# nLab Iwasawa theory

Contents

### Context

#### Algebra

higher algebra

universal algebra

# Contents

Compared with Kummer’s criterion and class number formula, Iwasawa theory is finer in the point that it describes not only the class number, i.e. the order of the ideal class group, but also the action of the Galois group on the ideal class group. In fact, one could even say that the aim of Iwasawa theory is to describe Galois actions on arithmetic objects in terms of zeta values. [Kato 06]

## Idea

Iwasawa theory is the study of certain modules of arithmetic interest over the Iwasawa algebra $\mathbb{Z}_{p}[[\Gamma]]$, where $\Gamma$ is the subgroup of the Galois group $\mathrm{Gal}(\mathbb{Q}(\mu_{p^{\infty}})/\mathbb{Q})\cong (1+p\mathbb{Z}_{p})\times\mu_{p-1}$ isomorphic to $1+p\mathbb{Z}_{p}$. An example of such a module is the inverse limit of the $p$-part of class groups of cyclotomic fields.

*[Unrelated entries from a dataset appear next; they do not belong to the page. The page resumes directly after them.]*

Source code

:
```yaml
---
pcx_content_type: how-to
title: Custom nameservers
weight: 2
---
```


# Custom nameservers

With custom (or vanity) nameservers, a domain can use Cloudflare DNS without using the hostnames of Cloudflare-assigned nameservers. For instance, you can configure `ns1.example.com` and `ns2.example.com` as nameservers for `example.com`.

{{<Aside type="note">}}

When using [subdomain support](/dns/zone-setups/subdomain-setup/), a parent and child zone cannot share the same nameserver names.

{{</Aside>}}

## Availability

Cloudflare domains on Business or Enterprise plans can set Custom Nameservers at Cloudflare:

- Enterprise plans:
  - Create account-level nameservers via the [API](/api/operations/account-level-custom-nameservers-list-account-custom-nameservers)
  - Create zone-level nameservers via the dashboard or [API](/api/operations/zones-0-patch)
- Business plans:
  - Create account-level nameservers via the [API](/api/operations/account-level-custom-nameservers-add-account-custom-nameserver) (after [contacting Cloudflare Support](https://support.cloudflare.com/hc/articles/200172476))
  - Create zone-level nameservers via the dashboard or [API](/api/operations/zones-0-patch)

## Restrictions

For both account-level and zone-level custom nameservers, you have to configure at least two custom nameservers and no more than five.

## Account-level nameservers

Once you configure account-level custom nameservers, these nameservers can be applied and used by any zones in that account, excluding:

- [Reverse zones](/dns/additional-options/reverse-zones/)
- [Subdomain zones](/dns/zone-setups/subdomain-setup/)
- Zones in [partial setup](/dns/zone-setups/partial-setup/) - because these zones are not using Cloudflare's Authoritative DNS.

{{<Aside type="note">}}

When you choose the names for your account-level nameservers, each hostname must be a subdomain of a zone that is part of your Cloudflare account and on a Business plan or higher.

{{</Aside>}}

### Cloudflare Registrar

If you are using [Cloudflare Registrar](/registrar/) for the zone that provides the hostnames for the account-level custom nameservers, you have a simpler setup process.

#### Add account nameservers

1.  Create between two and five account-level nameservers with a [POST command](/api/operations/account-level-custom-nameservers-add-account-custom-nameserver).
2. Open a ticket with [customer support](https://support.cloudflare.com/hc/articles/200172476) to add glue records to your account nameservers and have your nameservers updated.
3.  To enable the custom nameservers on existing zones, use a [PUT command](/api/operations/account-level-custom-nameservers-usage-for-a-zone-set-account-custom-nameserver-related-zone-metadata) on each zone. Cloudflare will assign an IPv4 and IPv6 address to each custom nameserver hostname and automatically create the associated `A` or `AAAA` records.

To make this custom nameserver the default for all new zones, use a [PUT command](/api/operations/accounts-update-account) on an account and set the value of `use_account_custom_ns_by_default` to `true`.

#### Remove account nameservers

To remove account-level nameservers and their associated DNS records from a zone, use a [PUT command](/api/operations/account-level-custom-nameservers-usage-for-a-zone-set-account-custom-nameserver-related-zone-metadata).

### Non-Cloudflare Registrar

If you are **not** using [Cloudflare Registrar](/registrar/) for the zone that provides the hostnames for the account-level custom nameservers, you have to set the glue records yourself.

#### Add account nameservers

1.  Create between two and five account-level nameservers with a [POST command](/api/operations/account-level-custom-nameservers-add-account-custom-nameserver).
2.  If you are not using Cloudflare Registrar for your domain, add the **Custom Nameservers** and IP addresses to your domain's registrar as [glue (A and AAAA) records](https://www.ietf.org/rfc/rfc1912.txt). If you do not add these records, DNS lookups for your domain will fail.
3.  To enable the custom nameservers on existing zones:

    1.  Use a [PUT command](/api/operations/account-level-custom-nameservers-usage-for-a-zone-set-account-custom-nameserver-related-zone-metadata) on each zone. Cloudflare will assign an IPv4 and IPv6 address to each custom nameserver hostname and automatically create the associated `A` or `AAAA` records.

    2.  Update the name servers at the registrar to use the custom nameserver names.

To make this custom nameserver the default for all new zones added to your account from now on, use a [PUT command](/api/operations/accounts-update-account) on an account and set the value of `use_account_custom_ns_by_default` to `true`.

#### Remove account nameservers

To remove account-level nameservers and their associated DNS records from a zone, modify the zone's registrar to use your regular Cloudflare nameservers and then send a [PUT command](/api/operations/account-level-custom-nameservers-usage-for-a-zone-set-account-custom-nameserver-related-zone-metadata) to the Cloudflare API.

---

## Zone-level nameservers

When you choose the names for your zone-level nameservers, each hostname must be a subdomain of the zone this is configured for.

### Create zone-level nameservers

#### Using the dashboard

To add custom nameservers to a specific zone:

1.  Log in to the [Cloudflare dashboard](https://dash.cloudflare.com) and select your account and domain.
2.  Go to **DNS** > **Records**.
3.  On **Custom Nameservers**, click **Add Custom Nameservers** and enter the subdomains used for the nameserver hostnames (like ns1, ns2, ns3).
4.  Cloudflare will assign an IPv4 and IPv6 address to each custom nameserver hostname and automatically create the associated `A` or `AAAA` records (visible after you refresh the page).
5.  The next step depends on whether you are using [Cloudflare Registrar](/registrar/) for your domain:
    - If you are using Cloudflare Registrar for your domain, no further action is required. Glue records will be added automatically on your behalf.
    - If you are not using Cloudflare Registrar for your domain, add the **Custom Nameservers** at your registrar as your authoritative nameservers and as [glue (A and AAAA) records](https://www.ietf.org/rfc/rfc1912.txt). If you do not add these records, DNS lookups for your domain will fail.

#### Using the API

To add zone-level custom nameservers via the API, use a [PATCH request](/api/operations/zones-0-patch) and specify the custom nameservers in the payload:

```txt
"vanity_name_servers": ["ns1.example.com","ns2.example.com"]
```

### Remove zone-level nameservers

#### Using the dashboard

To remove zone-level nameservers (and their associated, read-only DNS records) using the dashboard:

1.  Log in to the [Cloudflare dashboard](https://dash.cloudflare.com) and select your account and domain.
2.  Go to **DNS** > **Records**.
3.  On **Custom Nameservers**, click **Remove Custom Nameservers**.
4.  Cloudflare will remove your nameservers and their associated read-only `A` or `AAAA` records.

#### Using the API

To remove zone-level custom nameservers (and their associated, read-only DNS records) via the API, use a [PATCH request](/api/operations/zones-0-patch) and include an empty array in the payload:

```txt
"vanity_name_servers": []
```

## The Main Conjecture of Iwasawa Theory

Let $A_{n}$ be the Sylow p-subgroup of the ideal class group of $\mathbb{Q}(\mu_{p^{n}})$. Let $X_{\infty}$ be the inverse limit of the $A_{n}$ under the norm maps. Then $X_{\infty}$ is a module over the Iwasawa algebra $\mathbb{Z}_{p}[[\Gamma]]$.

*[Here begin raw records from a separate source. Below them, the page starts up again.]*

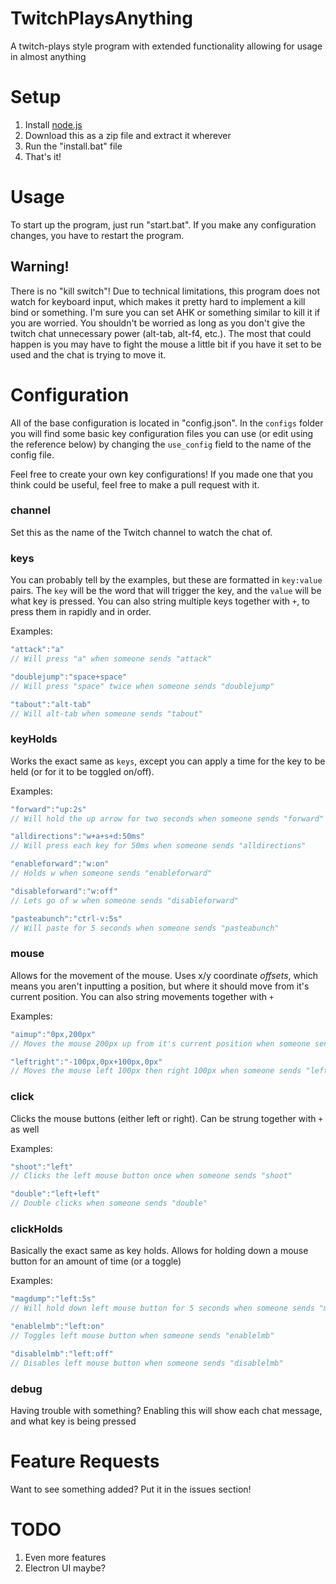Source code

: # TwitchPlaysAnything
A twitch-plays style program with extended functionality allowing for usage in almost anything

# Setup
1. Install [node.js](https://nodejs.org/en/)
2. Download this as a zip file and extract it wherever
3. Run the "install.bat" file
3. That's it!

# Usage
To start up the program, just run "start.bat". If you make any configuration changes, you have to restart the program.

## Warning!
There is no "kill switch"! Due to technical limitations, this program does not watch for keyboard input, which makes it pretty hard to implement a kill bind or something. I'm sure you can set AHK or something similar to kill it if you are worried. You shouldn't be worried as long as you don't give the twitch chat unnecessary power (alt-tab, alt-f4, etc.). The most that could happen is you may have to fight the mouse a little bit if you have it set to be used and the chat is trying to move it.

# Configuration
All of the base configuration is located in "config.json". In the `configs` folder you will find some basic key configuration files you can use (or edit using the reference below) by changing the `use_config` field to the name of the config file.

Feel free to create your own key configurations! If you made one that you think could be useful, feel free to make a pull request with it.

### channel
Set this as the name of the Twitch channel to watch the chat of.

### keys
You can probably tell by the examples, but these are formatted in `key:value` pairs.
The `key` will be the word that will trigger the key, and the `value` will be what key is pressed.
You can also string multiple keys together with `+`, to press them in rapidly and in order.

Examples:
```js
"attack":"a"
// Will press "a" when someone sends "attack"
```
```js
"doublejump":"space+space"
// Will press "space" twice when someone sends "doublejump"
```
```js
"tabout":"alt-tab"
// Will alt-tab when someone sends "tabout"
```

### keyHolds
Works the exact same as `keys`, except you can apply a time for the key to be held (or for it to be toggled on/off).

Examples:
```js
"forward":"up:2s"
// Will hold the up arrow for two seconds when someone sends "forward"
```
```js
"alldirections":"w+a+s+d:50ms"
// Will press each key for 50ms when someone sends "alldirections"
```
```js
"enableforward":"w:on"
// Holds w when someone sends "enableforward"
```
```js
"disableforward":"w:off"
// Lets go of w when someone sends "disableforward"
```
```js
"pasteabunch":"ctrl-v:5s"
// Will paste for 5 seconds when someone sends "pasteabunch"
```
### mouse
Allows for the movement of the mouse. Uses x/y coordinate *offsets*, which means you aren't inputting a position, but where it should move from it's current position. You can also string movements together with `+`

Examples:
```js
"aimup":"0px,200px"
// Moves the mouse 200px up from it's current position when someone sends "aimup"
```
```js
"leftright":"-100px,0px+100px,0px"
// Moves the mouse left 100px then right 100px when someone sends "leftright"
```

### click
Clicks the mouse buttons (either left or right). Can be strung together with `+` as well

Examples:
```js
"shoot":"left"
// Clicks the left mouse button once when someone sends "shoot"
```
```js
"double":"left+left"
// Double clicks when someone sends "double"
```
### clickHolds
Basically the exact same as key holds. Allows for holding down a mouse button for an amount of time (or a toggle)

Examples:
```js
"magdump":"left:5s"
// Will hold down left mouse button for 5 seconds when someone sends "magdump"
```
```js
"enablelmb":"left:on"
// Toggles left mouse button when someone sends "enablelmb"
```
```js
"disablelmb":"left:off"
// Disables left mouse button when someone sends "disablelmb"
```
### debug
Having trouble with something? Enabling this will show each chat message, and what key is being pressed

# Feature Requests
Want to see something added? Put it in the issues section!

# TODO
1. Even more features
2. Electron UI maybe?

There is also an action of $\mathbb{Z}_{p}[[\Delta]]$ on $X_{\infty}$, where $\Delta=\mathrm{Gal}(\mathbb{Q}(\mu_{p})/\mathbb{Q})$. Let $\delta$ be a generator of $\Delta$ and let $a$ be such that $\delta(\zeta_{p})=\zeta_{p}^{a}$. Then $X_{\infty}$ breaks up into eigenspaces

$X_{\infty}^{(i)}=\lbrace x\in X_{\infty}\vert\delta(x)=a^{i}x\rbrace$

The main conjecture of Iwasawa theory then says that for odd $i$, the characteristic ideal of $X_{\infty}^{(i)}$ is generated by a power series $g_{i}$ such that

$g_{i}(v^{s}-1)=L_{p}(\omega^{1-i},s)$

where $v$ is the topological generator of $1+p\mathbb{Z}_{p}$ which is the evaluation of the p-adic cyclotomic character on the topological generator of $\Gamma$ and $L_{p}(\omega^{1-i},s)$ is the Kubota-Leopoldt p-adic zeta function.

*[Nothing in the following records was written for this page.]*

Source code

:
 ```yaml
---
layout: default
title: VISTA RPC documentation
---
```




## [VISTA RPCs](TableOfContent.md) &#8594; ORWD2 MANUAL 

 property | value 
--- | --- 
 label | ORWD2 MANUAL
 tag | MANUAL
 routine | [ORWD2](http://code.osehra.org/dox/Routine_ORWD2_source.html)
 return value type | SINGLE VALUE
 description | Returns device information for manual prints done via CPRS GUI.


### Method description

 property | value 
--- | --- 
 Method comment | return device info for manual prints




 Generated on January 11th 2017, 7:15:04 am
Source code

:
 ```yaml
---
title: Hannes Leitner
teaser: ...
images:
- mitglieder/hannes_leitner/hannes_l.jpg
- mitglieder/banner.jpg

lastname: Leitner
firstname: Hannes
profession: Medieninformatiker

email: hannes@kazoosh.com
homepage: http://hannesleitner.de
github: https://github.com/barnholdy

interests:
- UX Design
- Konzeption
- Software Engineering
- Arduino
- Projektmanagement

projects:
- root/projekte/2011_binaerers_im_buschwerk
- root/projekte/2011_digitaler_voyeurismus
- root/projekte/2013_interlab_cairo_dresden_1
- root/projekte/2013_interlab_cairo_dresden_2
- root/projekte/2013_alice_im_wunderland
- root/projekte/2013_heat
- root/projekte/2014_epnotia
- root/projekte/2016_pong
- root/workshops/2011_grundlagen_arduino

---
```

The main conjecture of Iwasawa theory was proved in MazurWiles84. It generalizes the Herbrand-Ribet theorem. The method of proof for the main conjecture of Iwasawa theory also follows similar ideas to the proof of the converse to Herbrand’s theorem in Ribet76.

## Relation to Arithmetic Topology

Via the 3-manifold/number field analogy of arithmetic topology, Iwasawa theory can be seen as the analog of Alexander-Fox theory (see sec. 7 of Morishita).

## References

• Romyar Sharifi, Modular Curves and Cyclotomic Fields pdf

• Ralph Greenberg (2001), Iwasawa theory—past and present, in Miyake, Katsuya, Class field theory—its centenary and prospect (Tokyo, 1998), Adv. Stud. Pure Math. 30, Tokyo: Math. Soc. Japan, pp. 335–385 (ps file).

• Ralph Greenberg, Topics in Iwasawa Theory, (online book in process of being written).

• Kazuya Kato, Iwasawa theory and generalizations, (ICM 2006 talk).

• Masanori Morishita, Analogies between Knots and Primes, 3-Manifolds and Number Rings, (arxiv)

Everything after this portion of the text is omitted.